**Brief:**
Records follow. Pull out every line that contains "Formations".

(Collection entries)
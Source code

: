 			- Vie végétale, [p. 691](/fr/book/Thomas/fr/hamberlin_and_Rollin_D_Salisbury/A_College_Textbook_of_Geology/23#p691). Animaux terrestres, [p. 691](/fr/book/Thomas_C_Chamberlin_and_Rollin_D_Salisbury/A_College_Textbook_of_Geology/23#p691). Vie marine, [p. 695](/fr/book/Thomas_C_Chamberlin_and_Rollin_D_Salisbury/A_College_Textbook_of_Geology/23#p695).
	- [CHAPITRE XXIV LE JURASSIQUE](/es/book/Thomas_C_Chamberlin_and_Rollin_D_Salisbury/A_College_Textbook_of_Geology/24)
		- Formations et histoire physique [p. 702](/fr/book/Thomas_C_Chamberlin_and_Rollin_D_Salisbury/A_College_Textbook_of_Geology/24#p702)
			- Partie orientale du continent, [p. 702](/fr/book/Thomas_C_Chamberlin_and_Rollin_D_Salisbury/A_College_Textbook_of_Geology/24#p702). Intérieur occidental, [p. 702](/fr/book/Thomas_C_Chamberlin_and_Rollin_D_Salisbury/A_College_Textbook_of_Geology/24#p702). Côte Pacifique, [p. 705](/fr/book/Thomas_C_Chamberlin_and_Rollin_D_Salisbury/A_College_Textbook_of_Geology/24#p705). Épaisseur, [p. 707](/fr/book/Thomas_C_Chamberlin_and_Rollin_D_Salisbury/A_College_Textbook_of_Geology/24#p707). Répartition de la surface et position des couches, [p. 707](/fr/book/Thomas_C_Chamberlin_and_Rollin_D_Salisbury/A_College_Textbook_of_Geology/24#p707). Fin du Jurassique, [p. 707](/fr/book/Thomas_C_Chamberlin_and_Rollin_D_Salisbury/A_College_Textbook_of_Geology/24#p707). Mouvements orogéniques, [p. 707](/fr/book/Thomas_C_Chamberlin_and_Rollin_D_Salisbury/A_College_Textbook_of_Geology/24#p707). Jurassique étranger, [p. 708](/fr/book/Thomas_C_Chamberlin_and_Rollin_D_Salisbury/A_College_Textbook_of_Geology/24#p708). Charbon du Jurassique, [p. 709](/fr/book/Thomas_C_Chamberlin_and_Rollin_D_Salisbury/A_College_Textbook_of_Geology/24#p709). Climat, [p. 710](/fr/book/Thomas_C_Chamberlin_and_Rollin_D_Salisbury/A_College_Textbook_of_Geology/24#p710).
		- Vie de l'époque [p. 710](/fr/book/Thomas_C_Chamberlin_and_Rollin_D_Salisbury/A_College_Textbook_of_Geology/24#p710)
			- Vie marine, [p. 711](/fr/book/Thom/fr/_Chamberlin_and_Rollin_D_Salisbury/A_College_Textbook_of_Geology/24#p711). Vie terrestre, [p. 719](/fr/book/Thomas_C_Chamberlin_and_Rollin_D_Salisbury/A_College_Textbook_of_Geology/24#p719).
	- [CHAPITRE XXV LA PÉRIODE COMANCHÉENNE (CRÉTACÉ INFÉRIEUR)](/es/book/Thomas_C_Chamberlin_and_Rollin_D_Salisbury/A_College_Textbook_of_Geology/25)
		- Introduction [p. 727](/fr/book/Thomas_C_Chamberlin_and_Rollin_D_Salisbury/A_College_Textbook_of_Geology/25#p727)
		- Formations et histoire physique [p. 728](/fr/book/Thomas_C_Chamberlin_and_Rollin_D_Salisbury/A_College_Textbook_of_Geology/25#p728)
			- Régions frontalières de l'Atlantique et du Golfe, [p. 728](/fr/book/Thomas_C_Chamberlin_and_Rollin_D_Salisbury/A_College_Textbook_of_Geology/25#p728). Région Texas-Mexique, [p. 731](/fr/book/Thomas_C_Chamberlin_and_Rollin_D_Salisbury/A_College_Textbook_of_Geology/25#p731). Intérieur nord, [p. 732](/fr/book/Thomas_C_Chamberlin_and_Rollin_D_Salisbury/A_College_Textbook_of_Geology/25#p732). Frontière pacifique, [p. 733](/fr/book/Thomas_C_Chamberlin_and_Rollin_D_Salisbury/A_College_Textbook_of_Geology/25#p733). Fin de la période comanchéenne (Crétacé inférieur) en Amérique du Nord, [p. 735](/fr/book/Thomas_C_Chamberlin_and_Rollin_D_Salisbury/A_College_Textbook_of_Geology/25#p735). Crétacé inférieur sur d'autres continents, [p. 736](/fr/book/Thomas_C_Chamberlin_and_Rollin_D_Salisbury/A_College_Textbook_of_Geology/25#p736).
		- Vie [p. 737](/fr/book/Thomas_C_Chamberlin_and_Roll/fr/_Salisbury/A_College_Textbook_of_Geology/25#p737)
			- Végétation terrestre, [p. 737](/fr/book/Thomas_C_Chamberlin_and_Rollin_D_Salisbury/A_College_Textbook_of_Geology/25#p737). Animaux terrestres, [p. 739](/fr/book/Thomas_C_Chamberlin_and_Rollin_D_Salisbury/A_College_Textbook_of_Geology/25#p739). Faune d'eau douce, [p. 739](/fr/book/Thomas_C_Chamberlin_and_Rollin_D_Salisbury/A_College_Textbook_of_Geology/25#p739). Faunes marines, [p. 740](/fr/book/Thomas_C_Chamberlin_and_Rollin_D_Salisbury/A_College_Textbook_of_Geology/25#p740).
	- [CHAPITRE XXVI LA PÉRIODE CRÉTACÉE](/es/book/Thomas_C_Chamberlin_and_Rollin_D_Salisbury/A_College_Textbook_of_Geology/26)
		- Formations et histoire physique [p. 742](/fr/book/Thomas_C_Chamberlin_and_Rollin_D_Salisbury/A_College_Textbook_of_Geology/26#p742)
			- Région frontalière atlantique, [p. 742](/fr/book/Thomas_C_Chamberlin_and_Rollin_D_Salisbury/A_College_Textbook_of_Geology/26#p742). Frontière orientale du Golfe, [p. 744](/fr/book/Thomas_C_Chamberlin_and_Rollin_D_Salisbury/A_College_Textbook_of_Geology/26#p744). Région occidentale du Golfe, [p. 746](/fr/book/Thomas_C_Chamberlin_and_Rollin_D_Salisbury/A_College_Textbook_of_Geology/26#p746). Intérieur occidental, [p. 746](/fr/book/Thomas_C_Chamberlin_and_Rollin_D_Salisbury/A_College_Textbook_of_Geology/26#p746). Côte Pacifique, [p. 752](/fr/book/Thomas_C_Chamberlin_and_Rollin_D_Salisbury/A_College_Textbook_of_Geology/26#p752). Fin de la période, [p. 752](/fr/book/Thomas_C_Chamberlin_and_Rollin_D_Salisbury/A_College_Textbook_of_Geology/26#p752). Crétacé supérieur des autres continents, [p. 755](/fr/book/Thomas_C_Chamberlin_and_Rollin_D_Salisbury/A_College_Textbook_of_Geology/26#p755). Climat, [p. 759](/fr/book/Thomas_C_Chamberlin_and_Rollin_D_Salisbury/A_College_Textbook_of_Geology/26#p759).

**Answer to this task:**
		- Formations et histoire physique [p. 702](/fr/book/Thomas_C_Chamberlin_and_Rollin_D_Salisbury/A_College_Textbook_of_Geology/24#p702)
		- Formations et histoire physique [p. 728](/fr/book/Thomas_C_Chamberlin_and_Rollin_D_Salisbury/A_College_Textbook_of_Geology/25#p728)
		- Formations et histoire physique [p. 742](/fr/book/Thomas_C_Chamberlin_and_Rollin_D_Salisbury/A_College_Textbook_of_Geology/26#p742)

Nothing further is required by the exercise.